[[ Provided material open ]]
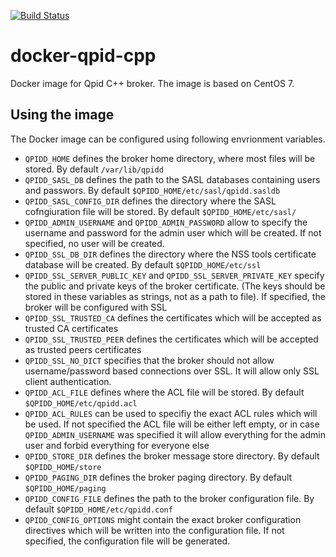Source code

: [![Build Status](https://travis-ci.org/scholzj/docker-qpid-cpp.svg?branch=master)](https://travis-ci.org/scholzj/docker-qpid-cpp)

# docker-qpid-cpp
Docker image for Qpid C++ broker. The image is based on CentOS 7.

## Using the image

The Docker image can be configured using following envrionment variables.

- `QPIDD_HOME` defines the broker home directory, where most files will be stored. By default `/var/lib/qpidd`
- `QPIDD_SASL_DB` defines the path to the SASL databases containing users and passwors. By default `$QPIDD_HOME/etc/sasl/qpidd.sasldb`
- `QPIDD_SASL_CONFIG_DIR` defines the directory where the SASL cofngiuration file will be stored. By default `$QPIDD_HOME/etc/sasl/`
- `QPIDD_ADMIN_USERNAME` and `QPIDD_ADMIN_PASSWORD` allow to specify the username and password for the admin user which will be created. If not specified, no user will be created.
- `QPIDD_SSL_DB_DIR` defines the directory where the NSS tools certificate database will be created. By default `$QPIDD_HOME/etc/ssl`
- `QPIDD_SSL_SERVER_PUBLIC_KEY` and `QPIDD_SSL_SERVER_PRIVATE_KEY` specify the public and private keys of the broker certificate. (The keys should be stored in these variables as strings, not as a path to file). If specified, the broker will be configured with SSL
- `QPIDD_SSL_TRUSTED_CA` defines the certificates which will be accepted as trusted CA certificates
- `QPIDD_SSL_TRUSTED_PEER` defines the certificates which will be accepted as trusted peers certificates
- `QPIDD_SSL_NO_DICT` specifies that the broker should not allow username/password based connections over SSL. It will allow only SSL client authentication.
- `QPIDD_ACL_FILE` defines where the ACL file will be stored. By default `$QPIDD_HOME/etc/qpidd.acl`
- `QPIDD_ACL_RULES` can be used to specifiy the exact ACL rules which will be used. If not specified the ACL file will be either left empty, or in case `QPIDD_ADMIN_USERNAME` was specified it will allow everything for the admin user and forbid everything for everyone else
- `QPIDD_STORE_DIR` defines the broker message store directory. By default `$QPIDD_HOME/store`
- `QPIDD_PAGING_DIR` defines the broker paging directory. By default `$QPIDD_HOME/paging`
- `QPIDD_CONFIG_FILE` defines the path to the broker configuration file. By default `$QPIDD_HOME/etc/qpidd.conf`
- `QPIDD_CONFIG_OPTIONS` might contain the exact broker configuration directives which will be written into the configuration file. If not specified, the configuration file will be generated.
[[ Provided material closed ]]
■ **Task objective**: Copy the lines above that hold the word "image".

■ **Problem solution**:
Docker image for Qpid C++ broker. The image is based on CentOS 7.
## Using the image
The Docker image can be configured using following envrionment variables.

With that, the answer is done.